Le docteur Wells l’avait prédit. L’imposteur manquait de confiance en soi. Toru plissa les paupières. « Un duel ?

— Nous respecterons les traditions, la cérémonie aura lieu, et, ensuite, j’affronterai Toru, le traître, la brute surpuissante, en combat singulier. Il portera même l’une des armes magiques les plus puissantes de notre arsenal. J’en ferai un spectacle. Seul Okubo Tokugawa serait capable d’un tel exploit, bien sûr. »

Peu importaient les pouvoirs magiques absorbés par Saito, peu importait même la puissance que lui assurait l’éclaireur. Toru trouverait un moyen de l’abattre. « Je relève ton défi. »

Saito éclata de rire. « Cela va sans dire. Tu incarnes la combativité des gardes de fer. Tu feras de ton mieux pour me vaincre, j’en suis sûr. Tu serais même capable de réussir, ou, tout au moins, de m’infliger une blessure, et il serait malséant que le peuple voie son dieu saigner. »

L’autre garde de fer revint. Il portait quelque chose. Toru écarquilla les yeux en comprenant : une petite tasse en métal pleine d’un épais liquide noir qu’il avait déjà vu dans les souvenirs de Hatori à l’époque de l’Océan ténébreux. C’était le sang putride qui suintait des immondes écorchés créés par la magie noire de l’éclaireur.

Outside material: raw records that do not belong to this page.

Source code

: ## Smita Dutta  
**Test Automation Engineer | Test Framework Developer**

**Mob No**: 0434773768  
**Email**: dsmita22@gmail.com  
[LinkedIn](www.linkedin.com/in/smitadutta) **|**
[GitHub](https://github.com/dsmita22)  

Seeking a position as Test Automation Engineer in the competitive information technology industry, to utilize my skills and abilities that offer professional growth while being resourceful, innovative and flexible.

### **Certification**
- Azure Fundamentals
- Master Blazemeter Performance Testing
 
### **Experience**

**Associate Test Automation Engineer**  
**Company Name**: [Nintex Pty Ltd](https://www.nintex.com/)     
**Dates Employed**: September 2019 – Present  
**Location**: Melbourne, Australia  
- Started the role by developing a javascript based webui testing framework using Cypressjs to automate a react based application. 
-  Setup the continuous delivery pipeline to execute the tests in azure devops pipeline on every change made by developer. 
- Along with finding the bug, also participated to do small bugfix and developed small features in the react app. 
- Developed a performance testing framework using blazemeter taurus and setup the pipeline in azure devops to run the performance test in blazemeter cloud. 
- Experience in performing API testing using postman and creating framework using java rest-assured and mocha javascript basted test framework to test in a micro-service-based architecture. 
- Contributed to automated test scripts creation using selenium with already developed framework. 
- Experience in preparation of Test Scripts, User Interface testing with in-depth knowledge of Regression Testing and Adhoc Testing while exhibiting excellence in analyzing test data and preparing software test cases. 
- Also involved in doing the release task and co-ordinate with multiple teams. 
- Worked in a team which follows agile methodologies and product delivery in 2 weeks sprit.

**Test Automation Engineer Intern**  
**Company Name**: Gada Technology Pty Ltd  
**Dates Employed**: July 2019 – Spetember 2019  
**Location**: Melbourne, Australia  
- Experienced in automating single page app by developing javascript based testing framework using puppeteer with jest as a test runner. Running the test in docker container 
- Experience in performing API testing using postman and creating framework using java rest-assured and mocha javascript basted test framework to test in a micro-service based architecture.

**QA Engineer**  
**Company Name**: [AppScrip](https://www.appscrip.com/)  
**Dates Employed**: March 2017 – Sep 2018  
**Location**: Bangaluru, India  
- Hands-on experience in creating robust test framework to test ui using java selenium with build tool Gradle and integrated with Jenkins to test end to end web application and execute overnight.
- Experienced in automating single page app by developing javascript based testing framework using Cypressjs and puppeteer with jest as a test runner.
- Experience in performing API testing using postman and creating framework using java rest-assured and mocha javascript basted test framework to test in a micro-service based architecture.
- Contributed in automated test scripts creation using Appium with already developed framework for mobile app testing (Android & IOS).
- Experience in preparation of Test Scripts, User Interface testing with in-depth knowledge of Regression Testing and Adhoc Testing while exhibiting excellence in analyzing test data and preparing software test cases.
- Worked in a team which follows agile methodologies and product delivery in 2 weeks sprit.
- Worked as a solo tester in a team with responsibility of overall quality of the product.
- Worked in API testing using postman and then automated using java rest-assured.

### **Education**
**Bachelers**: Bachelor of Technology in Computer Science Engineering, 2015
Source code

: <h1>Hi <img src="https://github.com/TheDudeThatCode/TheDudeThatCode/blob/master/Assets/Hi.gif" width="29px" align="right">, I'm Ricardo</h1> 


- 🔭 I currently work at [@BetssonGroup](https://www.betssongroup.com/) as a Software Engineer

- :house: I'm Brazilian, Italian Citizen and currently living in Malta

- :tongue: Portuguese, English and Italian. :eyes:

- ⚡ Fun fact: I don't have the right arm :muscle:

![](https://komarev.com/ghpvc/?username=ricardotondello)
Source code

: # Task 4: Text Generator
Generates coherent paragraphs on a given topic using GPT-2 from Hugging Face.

Le fluide se mouvait, sifflait, fumait : vivait. Cette substance répugnante avait permis à l’éclaireur de se constituer une armée en contaminant les villageois.

« Couard ! hurla Toru.

— Cela vaut mieux. Quand nous nous reverrons, tu feras ce que j’exige de toi, ni plus ni moins. J’attends notre duel avec impatience. Le spectacle sera remarquable, j’en suis sûr. »

Le garde de fer colla la coupe aux lèvres de Toru, qui crispa les mâchoires, mais l’ignominie voulait se faufiler. Remontant le filet de sang qui coulait de ses narines, elle se glissa dans son nez. Elle rampa sur sa joue pour atteindre son oreille. Il serra les paupières de toutes ses forces, mais elle coulait entre ses cils.

Elle envahirait son cerveau et corromprait son âme ; Toru n’existerait plus.

Toru, qui avait rarement connu la peur, était terrifié.

« Voyageuse » (CBF)

L’équipage avait été réduit au strict minimum. Les coursives du dirigeable, naguère bondées, semblaient désertes. Il y avait du monde dans la salle des moteurs, le poste de pilotage et la soute, et c’était tout. Fuller, Schirmer et deux courageux volontaires du CBF continuaient de travailler à l’invention de bric et de broc qui occupait presque tout l’espace. Elle ne ressemblait à rien, mais ils juraient leurs grands dieux qu’elle marcherait. Probablement.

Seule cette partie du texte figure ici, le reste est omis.